Hairdresser Janos has been in the business for seventy years, but he doesn’t want to know anything about stopping

He recently turned 84, but he doesn’t want to know anything about stopping yet. Hairdresser Janos Limp started cutting at the age of fourteen and can still be found a few days a week in his former business near the Oosterpark.

“I still try to work a little now and then. I just like that. It just appeals to me. In short: I can’t do without it. It’s partly because of the love for the profession,” he says while standing to cut.

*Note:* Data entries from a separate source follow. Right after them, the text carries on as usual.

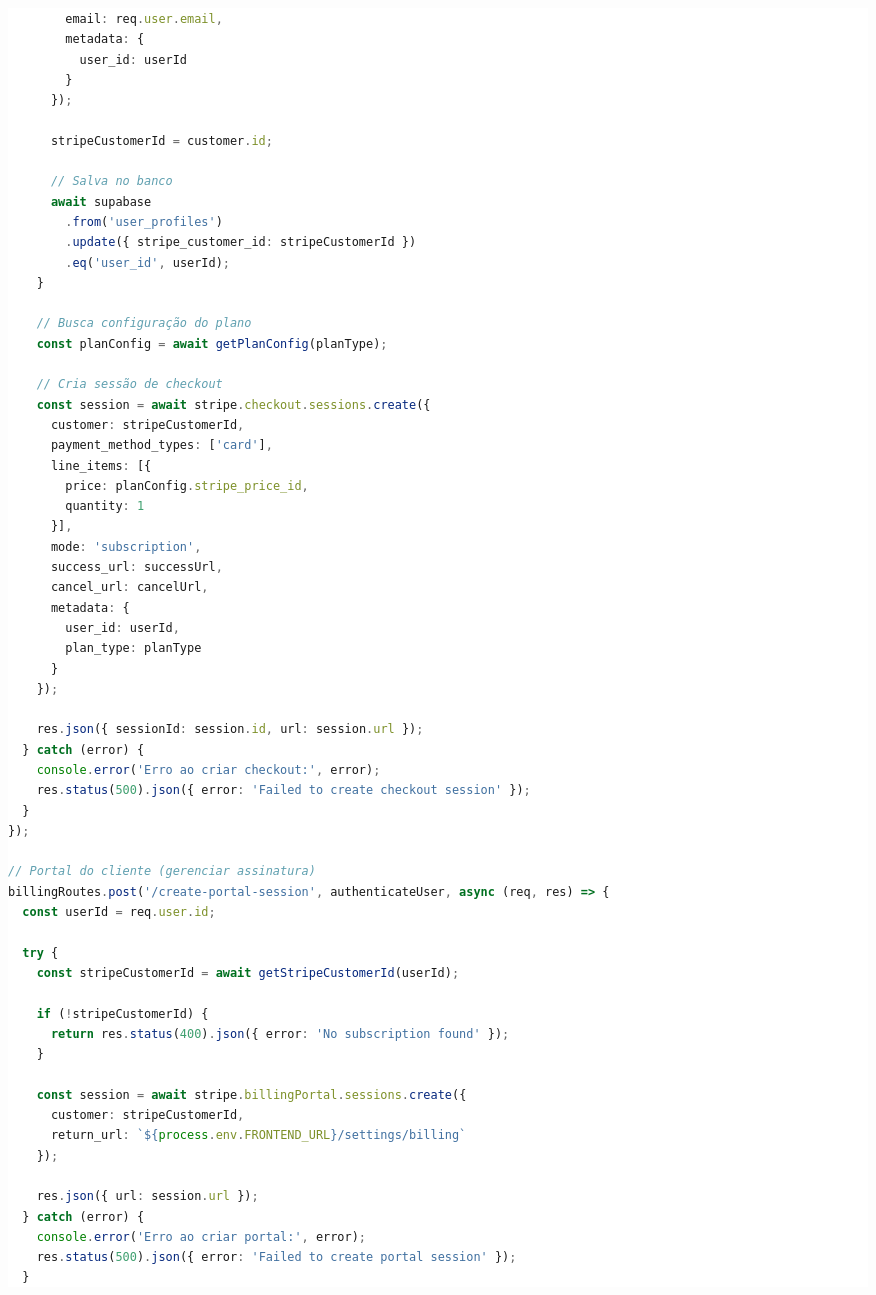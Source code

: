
 ```typescript
        email: req.user.email,
        metadata: {
          user_id: userId
        }
      });
      
      stripeCustomerId = customer.id;
      
      // Salva no banco
      await supabase
        .from('user_profiles')
        .update({ stripe_customer_id: stripeCustomerId })
        .eq('user_id', userId);
    }
    
    // Busca configuração do plano
    const planConfig = await getPlanConfig(planType);
    
    // Cria sessão de checkout
    const session = await stripe.checkout.sessions.create({
      customer: stripeCustomerId,
      payment_method_types: ['card'],
      line_items: [{
        price: planConfig.stripe_price_id,
        quantity: 1
      }],
      mode: 'subscription',
      success_url: successUrl,
      cancel_url: cancelUrl,
      metadata: {
        user_id: userId,
        plan_type: planType
      }
    });
    
    res.json({ sessionId: session.id, url: session.url });
  } catch (error) {
    console.error('Erro ao criar checkout:', error);
    res.status(500).json({ error: 'Failed to create checkout session' });
  }
});

// Portal do cliente (gerenciar assinatura)
billingRoutes.post('/create-portal-session', authenticateUser, async (req, res) => {
  const userId = req.user.id;
  
  try {
    const stripeCustomerId = await getStripeCustomerId(userId);
    
    if (!stripeCustomerId) {
      return res.status(400).json({ error: 'No subscription found' });
    }
    
    const session = await stripe.billingPortal.sessions.create({
      customer: stripeCustomerId,
      return_url: `${process.env.FRONTEND_URL}/settings/billing`
    });
    
    res.json({ url: session.url });
  } catch (error) {
    console.error('Erro ao criar portal:', error);
    res.status(500).json({ error: 'Failed to create portal session' });
  }
```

Janos came to Amsterdam from Hungary at the age of 17 during the Hungarian uprising. The first few months he worked at paper factory Proost en Brandt. After mastering the Dutch language better, he worked in various hair salons in the city. A few years later, in 1967, he opened his hair salon in East.

Janos’ son took over the scissors in 1995, but father never succeeded. “You always create something. It’s quite a creative profession. With people interacting. It’s not a dead profession. It’s a very nice and lively profession,” says Janos.

New owner

The business will be transferred this week to a new owner, Mecha Saronjac, an old neighbor who still looks up to Janos as a hairdresser. Mecha: “His movements, his look at the head, at the hair, his movements with scissors and comb. I think if you blindfolded him, you wouldn’t have to worry that he would cut your ears. This is really bizarre . That makes me proud.”

Mecha herself came to Amsterdam during the war in former Yugoslavia as an 18-year-old and therefore feels a connection with Janos. He has promised that Janos can still come to the store a few times a week for a haircut.